Exercise prompt: Review the material and extract every line in which the word "remain" occurs.

Provided entries:
--- START ---

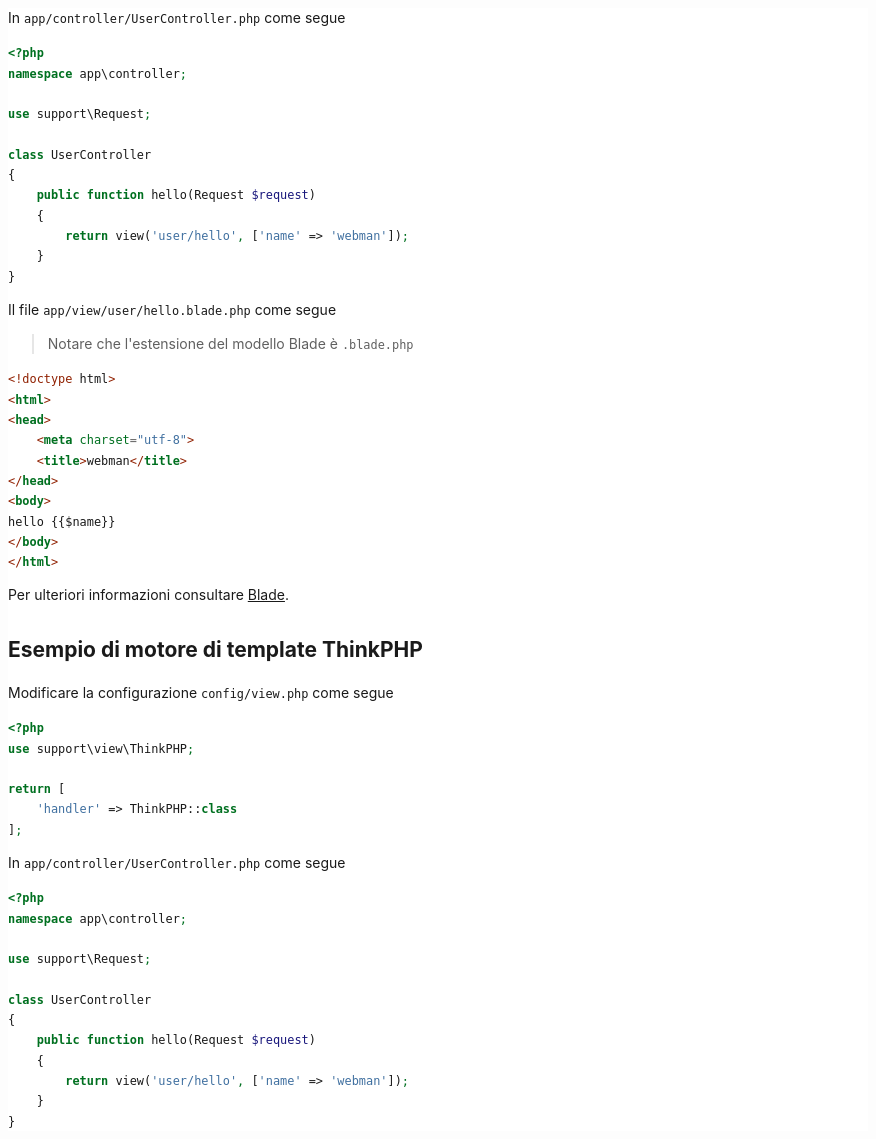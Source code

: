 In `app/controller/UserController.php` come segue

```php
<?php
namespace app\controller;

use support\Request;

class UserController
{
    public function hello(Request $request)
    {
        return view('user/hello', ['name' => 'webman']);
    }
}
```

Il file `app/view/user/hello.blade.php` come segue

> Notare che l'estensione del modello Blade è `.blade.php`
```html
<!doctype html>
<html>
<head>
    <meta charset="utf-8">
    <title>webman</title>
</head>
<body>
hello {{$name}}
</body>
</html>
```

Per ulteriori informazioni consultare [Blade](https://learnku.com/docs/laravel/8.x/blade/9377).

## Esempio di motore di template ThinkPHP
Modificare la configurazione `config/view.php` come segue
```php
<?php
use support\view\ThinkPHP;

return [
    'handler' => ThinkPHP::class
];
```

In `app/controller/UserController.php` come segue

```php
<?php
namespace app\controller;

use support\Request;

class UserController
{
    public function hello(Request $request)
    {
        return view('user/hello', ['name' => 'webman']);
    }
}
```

--- END ---
--- START ---

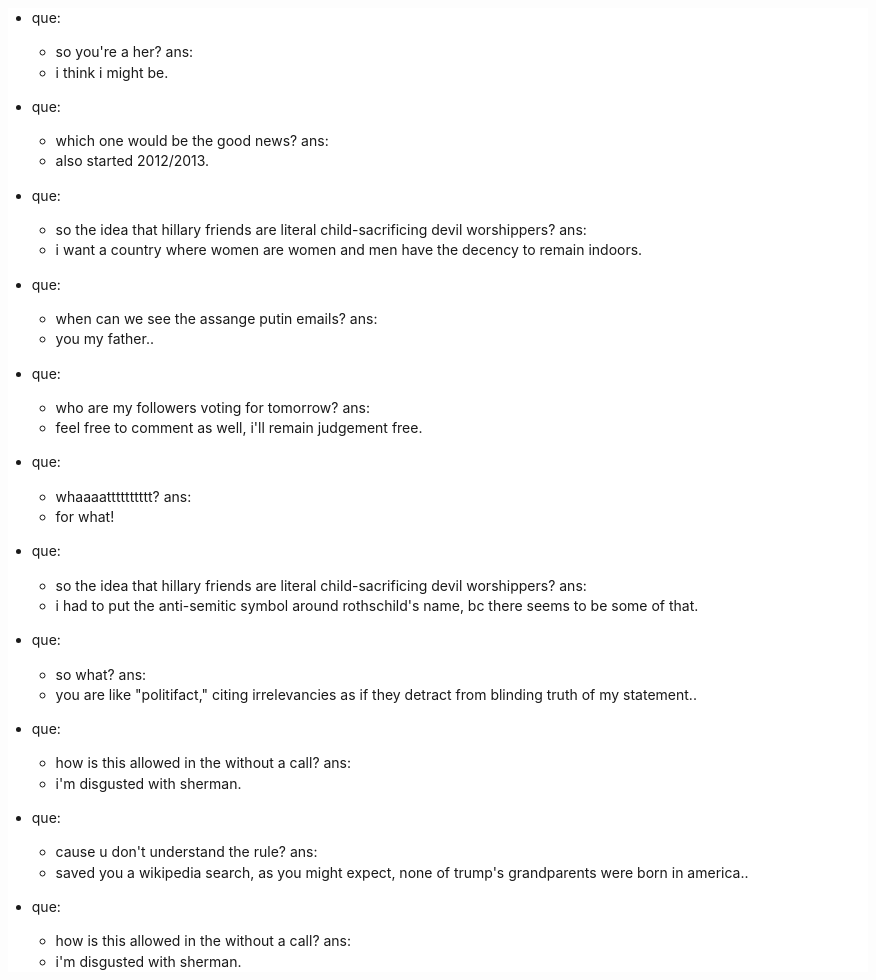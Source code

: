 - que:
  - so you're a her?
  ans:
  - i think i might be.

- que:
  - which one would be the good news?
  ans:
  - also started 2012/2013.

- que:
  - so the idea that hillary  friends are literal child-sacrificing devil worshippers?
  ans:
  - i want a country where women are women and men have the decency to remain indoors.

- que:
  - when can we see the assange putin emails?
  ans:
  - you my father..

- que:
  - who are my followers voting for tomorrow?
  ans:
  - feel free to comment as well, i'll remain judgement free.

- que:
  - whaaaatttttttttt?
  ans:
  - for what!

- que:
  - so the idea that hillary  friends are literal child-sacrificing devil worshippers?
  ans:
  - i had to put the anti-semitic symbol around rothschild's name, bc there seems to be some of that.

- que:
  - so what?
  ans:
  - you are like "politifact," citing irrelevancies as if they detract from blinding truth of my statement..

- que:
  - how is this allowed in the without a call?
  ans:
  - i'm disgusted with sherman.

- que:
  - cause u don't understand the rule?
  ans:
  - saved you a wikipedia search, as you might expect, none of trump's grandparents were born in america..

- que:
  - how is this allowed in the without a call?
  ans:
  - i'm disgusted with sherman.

--- END ---

Expected answer:
  - i want a country where women are women and men have the decency to remain indoors.
  - feel free to comment as well, i'll remain judgement free.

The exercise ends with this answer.